Nella seconda parte ricorda il noir di James Cain per l’uomo preso in trappola da una Femme Fatale che lo porta alla rovina e lo distrugge; quello da incubo di Cornell Woolrich per il senso del destino avverso e ineluttabile. Ogni capitolo è introdotto da una carta dei tarocchi, come se ogni volta suonasse una campana a morto. La struttura del libro è disarmonica, mescola diversi stili, dalla narrazione in terza persona, al monologo interiore, l’azione al presente, il flash back, ma emergono nette alcune idee filosofiche: il male non è contingente ma eterno e affonda le radici nella vita stessa, l’uomo può essere ridotto a bestia, se dimentica che i suoi simili sono fini e non mezzi. Credere di conoscere gli uomini solo perché si conosce se stessi, è una tragica presunzione. Il film del 1947 ha tutte le caratteristiche perbeniste ed edulcoranti del cinema del codice Hays; è piuttosto per bene, nonostante la torbida materia che affronta, luccicante di bianco e nero, ricorda come è inevitabile i grandi noir di quegli anni, Laura, Double Indemnity, Le catene della colpa. Fu il primo film da cattivo di Tyrone Power, carattere che approfondirà impareggiabilmente in Testimone d’accusa di Wilder.

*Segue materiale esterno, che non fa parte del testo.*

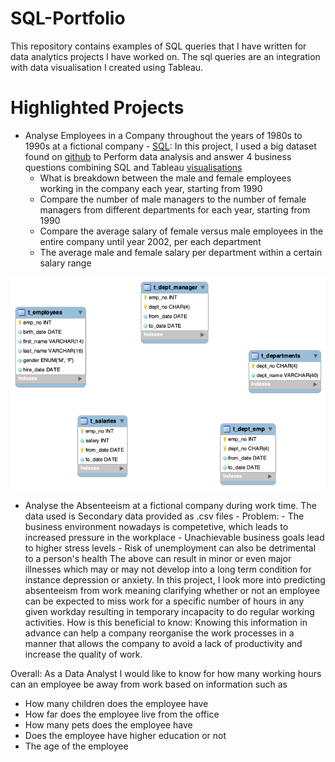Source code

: # SQL-Portfolio

This repository contains examples of SQL queries that I have written for data analytics projects I have worked on. 
The sql queries are an integration with data visualisation I created using Tableau. 

# Highlighted Projects

- Analyse Employees in a Company throughout the years of 1980s to 1990s at a fictional company - [SQL](Business_Tasks.sql): In this project, I used a big dataset found on [github](https://github.com/datacharmer/test_db/tree/master?tab=readme-ov-file) to Perform data analysis and answer 4 business questions combining SQL and Tableau [visualisations](https://public.tableau.com/app/profile/veronica.mucha/vizzes)
   - What is breakdown between the male and female employees working in the company each year, starting from 1990
   - Compare the number of male managers to the number of female managers from different departments for each year, starting from 1990
   - Compare the average salary of female versus male employees in the entire company until year 2002, per each department
   - The average male and female salary per department within a certain salary range

![EER_diagram](EER_diagram.png)

- Analyse the Absenteeism at a fictional company during work time. The data used is Secondary data provided as .csv files
      - Problem:
       -  The business environment nowadays is competetive, which leads to increased pressure in the workplace
       -  Unachievable business goals lead to higher stress levels
       -  Risk of unemployment can also be detrimental to a person's health
The above can result in minor or even major illnesses which may or may not develop into a long term condition for instance depression or anxiety.
In this project, I look more into predicting absenteeism from work meaning clarifying whether or not an employee can be expected to miss work for a specific number of hours in any given workday resulting in temporary incapacity to do regular working activities.
How is this beneficial to know: Knowing this information in advance can help a company reorganise the work processes in a manner that allows the company to avoid a lack of productivity and increase the quality of work.

Overall: As a Data Analyst I would like to know for how many working hours can an employee be away from work based on information such as 

   - How many children does the employee have
   - How far does the employee live from the office
   - How many pets does the employee have
   - Does the employee have higher education or not
   - The age of the employee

La Femme Fatale del film di Goulding era interpretata da Helen Walker, scelta dopo il rifiuto di Marlene Dietrich, e si chiama Lilith, la mitica figura femminile che non volle assoggettarsi ad Adamo perché pretendeva gli stessi diritti, in questo caso il diritto di uccidere e manipolare l’altro. Il film di oggi attinge ad entrambe le fonti, coniugandole però con l’estetica freak che da sempre caratterizza Guillermo del Toro. Cate Blanchett è una sinuosa, pericolosissima Lilith, memore di Veronica Lake e Marlene. La complessa struttura del romanzo, molto letteraria, molto oscura e si prestava a due film: la prima parte sulla grande depressione degli anni ‘30; la seconda un ineluttabile noir dal destino segnato. Del Toro ha voluto tenerle insieme, adattandole all’immaginario odierno. Forse ha preteso troppo, ma ha realizzato un film bello, molto bello. E terribile.